Pictures paired with source code
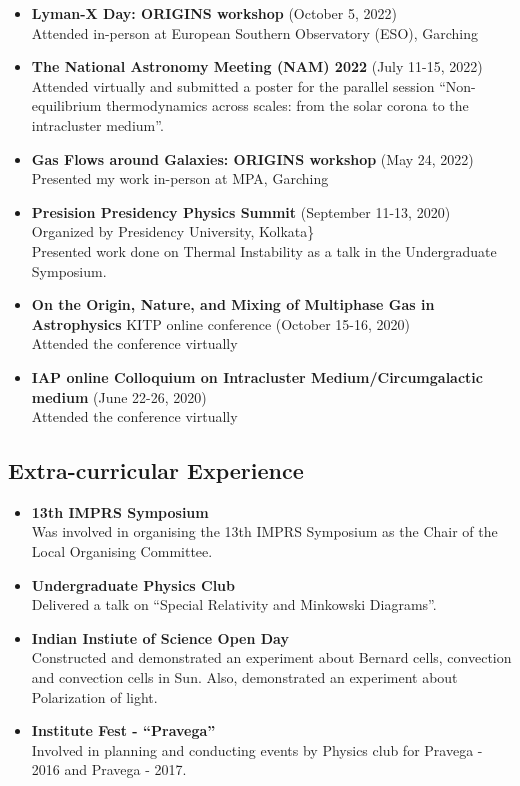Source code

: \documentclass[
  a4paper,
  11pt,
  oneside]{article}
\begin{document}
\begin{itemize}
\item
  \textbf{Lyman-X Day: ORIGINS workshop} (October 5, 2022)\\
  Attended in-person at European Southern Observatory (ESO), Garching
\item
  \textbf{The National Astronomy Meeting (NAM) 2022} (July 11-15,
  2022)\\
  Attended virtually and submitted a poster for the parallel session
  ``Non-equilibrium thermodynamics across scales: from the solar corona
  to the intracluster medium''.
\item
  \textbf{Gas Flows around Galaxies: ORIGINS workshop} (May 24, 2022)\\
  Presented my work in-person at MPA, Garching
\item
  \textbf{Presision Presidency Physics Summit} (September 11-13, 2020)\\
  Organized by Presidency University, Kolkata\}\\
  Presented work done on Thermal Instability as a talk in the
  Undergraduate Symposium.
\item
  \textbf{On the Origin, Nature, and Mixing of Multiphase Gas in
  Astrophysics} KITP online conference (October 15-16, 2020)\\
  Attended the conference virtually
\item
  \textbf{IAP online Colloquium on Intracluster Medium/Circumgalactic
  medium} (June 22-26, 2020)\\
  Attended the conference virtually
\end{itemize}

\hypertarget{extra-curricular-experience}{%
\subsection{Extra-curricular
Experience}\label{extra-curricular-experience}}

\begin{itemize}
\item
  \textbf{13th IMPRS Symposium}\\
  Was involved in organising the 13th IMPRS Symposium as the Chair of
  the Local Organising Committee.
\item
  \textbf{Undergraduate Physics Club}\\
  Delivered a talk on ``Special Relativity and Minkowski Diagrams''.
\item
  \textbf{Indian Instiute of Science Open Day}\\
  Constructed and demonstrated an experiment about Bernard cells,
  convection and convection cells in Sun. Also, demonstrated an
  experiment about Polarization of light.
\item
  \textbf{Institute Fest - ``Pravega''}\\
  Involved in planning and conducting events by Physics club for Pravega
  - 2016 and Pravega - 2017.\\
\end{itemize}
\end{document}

*Activity*:
Track down all lines above with the string "about" and copy them.

*Answer section*:
  Constructed and demonstrated an experiment about Bernard cells,
  experiment about Polarization of light.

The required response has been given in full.